Pero conviene  no irse por las ramas y centrarse en la viñeta en cuestión: en ella, de espaldas y tintado de rojo, el mayor Vance Astro –un tipo que se pasó diez  siglos criogenizado para descubrir que el sacrificio no había servido de nada- se enfrenta al Comandante Supremo del Sector Este del Imperio Badoon. Hasta ese momento, su conversación había versado sobre la posible comicidad del trágico destino del terrícola.

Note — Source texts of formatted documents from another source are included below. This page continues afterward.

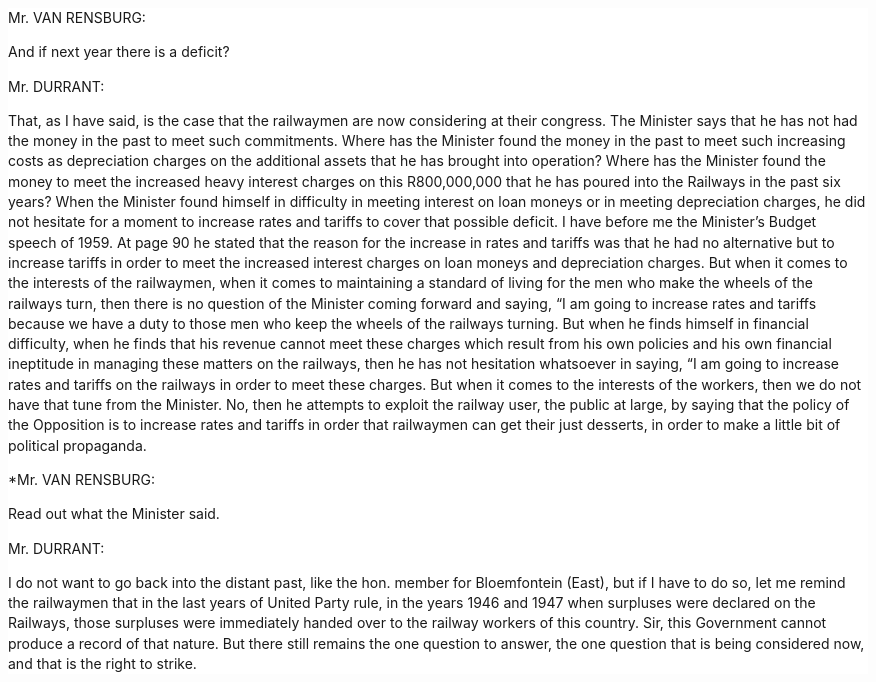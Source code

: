 </speech>

<speech by="#van_rensburg">

<from>Mr. <person refersTo="hansard_za">VAN RENSBURG</person>:</from>

<p>And if next year there is a deficit?</p>

</speech>

<speech by="#durrant">

<from>Mr. <person refersTo="hansard_za">DURRANT</person>:</from>

<p>That, as I have said, is the case that the railwaymen are now considering at their congress. The Minister says that he has not had the money in the past to meet such commitments. Where has the Minister found the money in the past to meet such increasing costs as depreciation charges on the additional assets that he has brought into operation? Where has the Minister found the money to meet the increased heavy interest charges on this R800,000,000 that he has poured into the Railways in the past six years? When the Minister found himself in difficulty in meeting interest on loan moneys or in meeting depreciation charges, he did not hesitate <span class="col_2805-2806" refersTo="page_0029"/>for a moment to increase rates and tariffs to cover that possible deficit. I have before me the Minister&#x2019;s Budget speech of 1959. At page 90 he stated that the reason for the increase in rates and tariffs was that he had no alternative but to increase tariffs in order to meet the increased interest charges on loan moneys and depreciation charges. But when it comes to the interests of the railwaymen, when it comes to maintaining a standard of living for the men who make the wheels of the railways turn, then there is no question of the Minister coming forward and saying, &#x201C;I am going to increase rates and tariffs because we have a duty to those men who keep the wheels of the railways turning. But when he finds himself in financial difficulty, when he finds that his revenue cannot meet these charges which result from his own policies and his own financial ineptitude in managing these matters on the railways, then he has not hesitation whatsoever in saying, &#x201C;I am going to increase rates and tariffs on the railways in order to meet these charges. But when it comes to the interests of the workers, then we do not have that tune from the Minister. No, then he attempts to exploit the railway user, the public at large, by saying that the policy of the Opposition is to increase rates and tariffs in order that railwaymen can get their just desserts, in order to make a little bit of political propaganda.</p>

</speech>

<speech by="#van_rensburg">

<from>*Mr. <person refersTo="hansard_za">VAN RENSBURG</person>:</from>

<p>Read out what the Minister said.</p>

</speech>

<speech by="#durrant">

<from>Mr. <person refersTo="hansard_za">DURRANT</person>:</from>

<p>I do not want to go back into the distant past, like the hon. member for Bloemfontein (East), but if I have to do so, let me remind the railwaymen that in the last years of United Party rule, in the years 1946 and 1947 when surpluses were declared on the Railways, those surpluses were immediately handed over to the railway workers of this country. Sir, this Government cannot produce a record of that nature. But there still remains the one question to answer, the one question that is being considered now, and that is the right to strike.</p>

Preguntado por la identidad de su compañero –el señor con cresta que, en primer plano y bajo tinta granate, ocupa, silencioso, el extremo derecho de la viñeta-, Astro la desvela pero, en una maniobra táctica que permitirá a ambos escapar de los Badoon, remata: ¡So  sigue a mi lado para hacerme reír!” , frase que involuntariamente entronca con la sevillana de origen popular –ocasionalmente interpretada por Las Paqueras y Raya Real- Me casé con un enano, salerito, pa jartarme de reír” . Cabe ver en esa frase la puerta por la que, años más tarde, el guionista Steve Gerber –lo más contracultural que tuvo la Marvel en los 70- entraría en la serie y, también, una suerte de cifrada declaración de principios sobre la naturaleza esencialmente dionisíaca de los tebeos de superhéroes. El género se ha puesto grave en los últimos años por la acción combinada del poso que dejó la revolución de los  ochenta y la pompa y circunstancia popularizada por Christopher Nolan y santificada por los fans con hambre de legitimación cultural. Convendría no olvidar la verdad encerrada en esta viñeta: a veces, las viñetas  Marvel sólo están ahí para hacernos reír.